Скрипка некроманта (Трускиновская) - страница 201

— Вы куда забрались? — спросил Гриндель. — Георг Фридрих, мы совершенно запутались! Этот Шпигелев работник знать не знает никакого фон Менгдена, впервые слышит это имя. Наконец я спросил его: у кого, по его мнению, служил в лакеях Шпигель, прежде чем открыть свое дело? Он ответил: у лифляндского помещика, и вместе с ним ездил по разным городам, чем и хвастался потом. Я спросил: как же звать того помещика-путешественника? Он стал вспоминать — и насилу вспомнил!

— И как же?

— Георг Фридрих, это какая-то нелепость, это насмешка Господа над нами, не иначе, за нашу гордыню и самоуверенность. Звать его — Карл Густав фон Либгард.

— Не может быть…

Маликульмульк не сразу понял, отчего так взволнован Гриндель и удивлен Паррот. Он за три с чем-то месяца рижской жизни слышал столько немецких фамилий, что в голове у него зародилось и ожило чудовище Шварцвальдштейнбергфонвайсбриммергенау. Это чудовище поворачивалось к начальнику генерал-губернаторской канцелярии то одним, то другим боком, и слога, и злоехидно скалилось: а ну-ка, запомни!

— Что ты высматриваешь? — спросил Давид Иероним.

— Скорее веди сюда ормана. Кажется, мы приехали вовремя.

И, когда Гриндель убежал, Паррот повторил в растерянности:

— Фон Либгард!.. Кто же мог это предвидеть?.. Кто бы поверил подлому доносчику?..

Тут только Маликульмульк вспомнил, где видел и слышал это имя.

Самое время было упрекнуть Паррота: а ведь доносчик-то оказался прав! Среди кучи всякой дряни в безумном послании покойному императору нашлось-таки жемчужное зерно!

Но философы и физики мыслят как существа разной породы. Физик знает, что правильно и что неправильно, философ иногда способен ощутить жалость, которая затмевает правду.

В этот миг Паррот был жалок. И Маликульмульк вдруг ощутил свое превосходство над несгибаемым приятелем. Не настолько великое, чтобы начать кобениться и кочевряжиться, да и непонятно, в какой области оно вдруг явилось, это превосходство. Маленькое, похожее на искру — сверкнуло и сгинуло; не чета тому превосходству над родом человеческим, какое доводилось испытывать в столице, держа в руках свежие томики своих журналов.

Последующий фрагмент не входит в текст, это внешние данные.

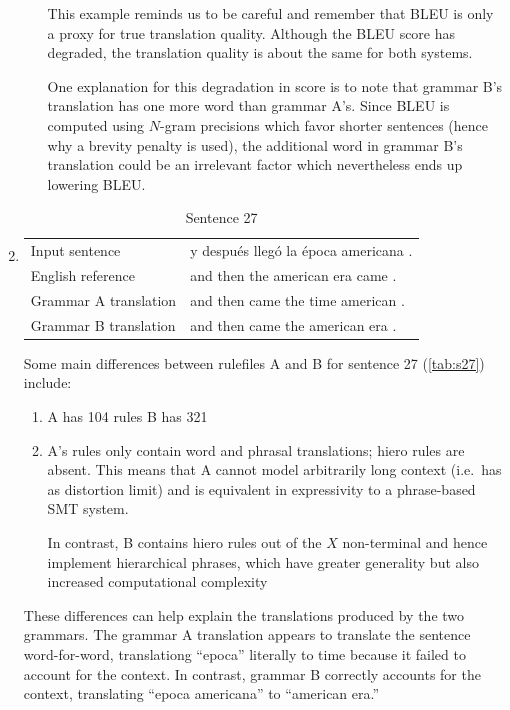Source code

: \documentclass[a4paper,oneside,reqno]{amsart}
\begin{document}
\begin{enumerate}[label=\arabic*.]
\begin{enumerate}[label=(\alph*)]
        This example reminds us to be careful and remember that BLEU is only a
        proxy for true translation quality. Although the BLEU score has degraded,
        the translation quality is about the same for both systems.

        One explanation for this degradation in score is to note that grammar B's
        translation has one more word than grammar A's. Since BLEU is computed using
        $N$-gram precisions which favor shorter sentences (hence why a brevity penalty
        is used), the additional word in grammar B's translation could be an irrelevant
        factor which nevertheless ends up lowering BLEU.
    \end{enumerate}

  \item
    \begin{table}[h!]
      \begin{tabular}{p{5cm}p{10cm}}
        Input sentence & y después llegó la época americana .  \\
            English reference & and then the american era came .  \\
            Grammar A translation & and then came the time american .  \\
            Grammar B translation & and then came the american era .  \\
      \end{tabular}
          \caption{Sentence 27}
          \label{tab:s27}
    \end{table}

    Some main differences between rulefiles A and B for sentence 27 (\autoref{tab:s27}) include:
    \begin{enumerate}
      \item A has 104 rules B has 321
      \item A's rules only contain word and phrasal translations; hiero rules
        are absent.  This means that A cannot model arbitrarily long context
        (i.e.\ has as distortion limit) and is equivalent in expressivity to a
        phrase-based SMT system.

        In contrast, B contains hiero rules out of the $X$ non-terminal and
        hence implement hierarchical phrases, which have greater generality
        but also increased computational complexity
    \end{enumerate}

    These differences can help explain the translations produced by the two
    grammars.  The grammar A translation appears to translate the sentence
    word-for-word, translationg ``epoca'' literally to time because it failed
    to account for the context. In contrast, grammar B correctly accounts for
    the context, translating ``epoca americana'' to ``american era.''


\end{enumerate}
\end{document}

Еще минута — и стало не до размышлений.

Из Шпигелевых ворот выкатили простые санки, на каких только дрова возить, запряженные низкорослой лошадкой, и направились в сторону Лазаретной.

Подошел орман, принял из рук Паррота вожжи, выслушал приказание: следовать за санками, не догоняя, на пристойном расстоянии.

— Кажется, я знаю, что там, — сказал Давид Иероним.

— Мы все это знаем, — кратко ответил Паррот.

Сани скользили по накатанному снегу в сторону Лазаретной, а Маликульмульк продолжал свой безмолвный спор с физиком, но уже с новых позиций: физик-то не всегда прав и переживает свои поражения не менее тяжко, чем Маликульмульк — свои. Но при этом физик не умеет никого жалеть, и оттого ему, возможно, легче. Сказал все, что думает, о господине Крылове — и полагает, будто это принесет жертве пользу!